There are a lot of radical academic journals. Beyond the small grove
of explicitly revolutionary titles lies a vast forest of critical
publications. From Action Research to Anarchist Studies, from Race and
Class to Review of Radical Political Economics, an impressive array of
dissident ventures appears to be thriving.

As Western capitalism jabs repeatedly at the auto-destruct button, it
may seem only logical that rebel voices are getting louder. But logic
has nothing to do it with it. Out in the real world, the Left is
moribund. Socialism has become a heritage item. Public institutions,
including UK universities, are ever more marketised. Alternatives seem
in short supply.

So, far from being obvious, the success of radical journals is a bit
of a puzzle. And they have proved they have staying power. The past
few years have seen a clutch of titles entering late middle age,
including those in the Marxist tradition, such as New Left Review
(founded 1960), Critique (1973) and Capital and Class (1977), as well
as more broadly critical ventures, such as Transition (1961) and
Critical Inquiry (1974). Numerous other titles have emerged in the
intervening years. And they are still coming. Recent titles include
Power and Education, Journal of Critical Globalisation Studies and
Human Geography: A New Radical Journal (see box below). Of course,
some disciplines provide more fertile soil for such ventures than
others. In cultural studies, politics, geography and sociology,
radicalism has entered the mainstream. But even the more stony ground
of economics nurtures a wide assortment of dissident titles.

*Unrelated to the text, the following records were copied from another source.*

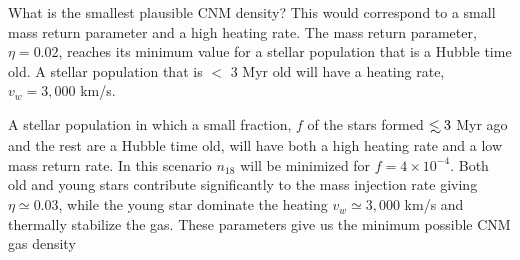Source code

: \documentclass[usenatbib,fleqn]{mnras}
\newcommand\lsim{\mathrel{\rlap{\lower4pt\hbox{\hskip1pt$\sim$}}
    \raise1pt\hbox{$<$}}}
\begin{document}



What is the smallest plausible CNM density? This would correspond to a
small mass return parameter and a high heating rate. The mass return
parameter, $\eta=0.02$, reaches its minimum value for a stellar
population that is a Hubble time old. A stellar population
that is $<$ 3 Myr old will have a heating rate, $v_w=3,000$ km/s.

A stellar population in which a small fraction, $f$ of the stars
formed $\lsim 3$ Myr ago and the rest are a Hubble time old, will have
both a high heating rate and a low mass return rate. In this scenario
$n_{18}$ will be minimized for $f=4\times 10^{-4}$. Both old and young
stars contribute significantly to the mass injection rate giving
$\eta\simeq 0.03$, while the young star dominate the heating
$v_w\simeq 3,000$ km/s and thermally stabilize the gas. These
parameters give us the minimum possible CNM gas density
\end{document}

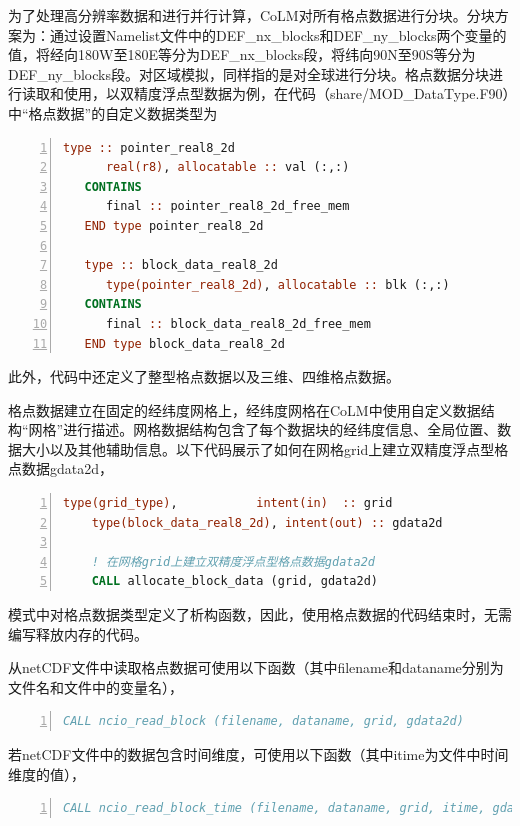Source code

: \documentclass[a4paper,12pt,twoside]{article}
\begin{document}
为了处理高分辨率数据和进行并行计算，CoLM对所有格点数据进行分块。分块方案为：通过设置Namelist文件中的DEF\_nx\_blocks和DEF\_ny\_blocks两个变量的值，将经向180\textdegree W至180\textdegree E等分为DEF\_nx\_blocks段，将纬向90\textdegree N至90\textdegree S等分为DEF\_ny\_blocks段。对区域模拟，同样指的是对全球进行分块。格点数据分块进行读取和使用，以双精度浮点型数据为例，在代码（share/MOD\_DataType.F90）中“格点数据”的自定义数据类型为
\begin{lstlisting}[language=fortran, basicstyle=\linespread{1.0}\footnotesize\ttfamily, commentstyle=\color{olive}, numbers=left, numberstyle=\tiny, xleftmargin=1.5em,xrightmargin=0em, aboveskip=1em]
   type :: pointer_real8_2d
      real(r8), allocatable :: val (:,:)
   CONTAINS
      final :: pointer_real8_2d_free_mem
   END type pointer_real8_2d

   type :: block_data_real8_2d
      type(pointer_real8_2d), allocatable :: blk (:,:)
   CONTAINS
      final :: block_data_real8_2d_free_mem
   END type block_data_real8_2d
\end{lstlisting}
此外，代码中还定义了整型格点数据以及三维、四维格点数据。

格点数据建立在固定的经纬度网格上，经纬度网格在CoLM中使用自定义数据结构“网格”进行描述。网格数据结构包含了每个数据块的经纬度信息、全局位置、数据大小以及其他辅助信息。以下代码展示了如何在网格grid上建立双精度浮点型格点数据gdata2d，
\begin{lstlisting}[language=fortran, basicstyle=\linespread{1.0}\footnotesize\ttfamily, commentstyle=\color{olive}, numbers=left, numberstyle=\tiny, xleftmargin=1.5em,xrightmargin=0em, aboveskip=1em]
    type(grid_type),           intent(in)  :: grid
    type(block_data_real8_2d), intent(out) :: gdata2d

    ! 在网格grid上建立双精度浮点型格点数据gdata2d
    CALL allocate_block_data (grid, gdata2d)
\end{lstlisting}
模式中对格点数据类型定义了析构函数，因此，使用格点数据的代码结束时，无需编写释放内存的代码。

从netCDF文件中读取格点数据可使用以下函数（其中filename和dataname分别为文件名和文件中的变量名），
\begin{lstlisting}[language=fortran, basicstyle=\linespread{1.0}\footnotesize\ttfamily, commentstyle=\color{olive}, numbers=left, numberstyle=\tiny, xleftmargin=1.5em,xrightmargin=0em, aboveskip=1em]
   CALL ncio_read_block (filename, dataname, grid, gdata2d)
\end{lstlisting}

若netCDF文件中的数据包含时间维度，可使用以下函数（其中itime为文件中时间维度的值），
\begin{lstlisting}[language=fortran, basicstyle=\linespread{1.0}\footnotesize\ttfamily, commentstyle=\color{olive}, numbers=left, numberstyle=\tiny, xleftmargin=1.5em,xrightmargin=0em, aboveskip=1em]
   CALL ncio_read_block_time (filename, dataname, grid, itime, gdata2d)
\end{lstlisting}
\end{document}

So how have they survived, and can they continue to? The answer opens
up another paradox: radicalism has survived by becoming
institutionalised. This has allowed academic radicalism to become
culturally self-sufficient, with little need to seek popular approval.
This is not quite the same thing as claiming, like Russell Jacoby,
professor of history at the University of California, Los Angeles,
that "it was not the new Left intellectuals who invaded the
universities but the reverse". Institutionalisation does not mean
evisceration. But it does have consequences. One of these is having to
dance to the tune of an increasingly managerial academic culture.

Continuous research assessment exercises present some formidable
challenges to these periodicals. In many of the social sciences and
humanities, they form a penumbra firmly outside the golden circle of
top rankers. Frederick Lee, professor of economics at the University
of Missouri, has crunched some numbers from the 2008 research
assessment exercise in the UK and found that "of the 2,676 journal
articles submitted for the 2008 RAE in economics" only 3 per cent were
from what Lee calls "heterodox" journals and "none was from
Marxist/radical journals".

Lee's analysis also suggests that papers in the 26 "mainstream"
economics journals tend not to cite work published in the 62
"heterodox" ones. He concludes by lamenting that "heterodox economics
is no longer a visible part of the academic community of British
economists". This seems a little sweeping. After all, a variety of
journals that give plenty of space to heterodox opinion are based in
the UK (such as the Cambridge Journal of Economics and the
International Journal of Green Economics). Another sceptical reaction
to Lee's conclusion might be to wonder how the unorthodox contingent
manages to be more than twice as large as the supposed mainstream.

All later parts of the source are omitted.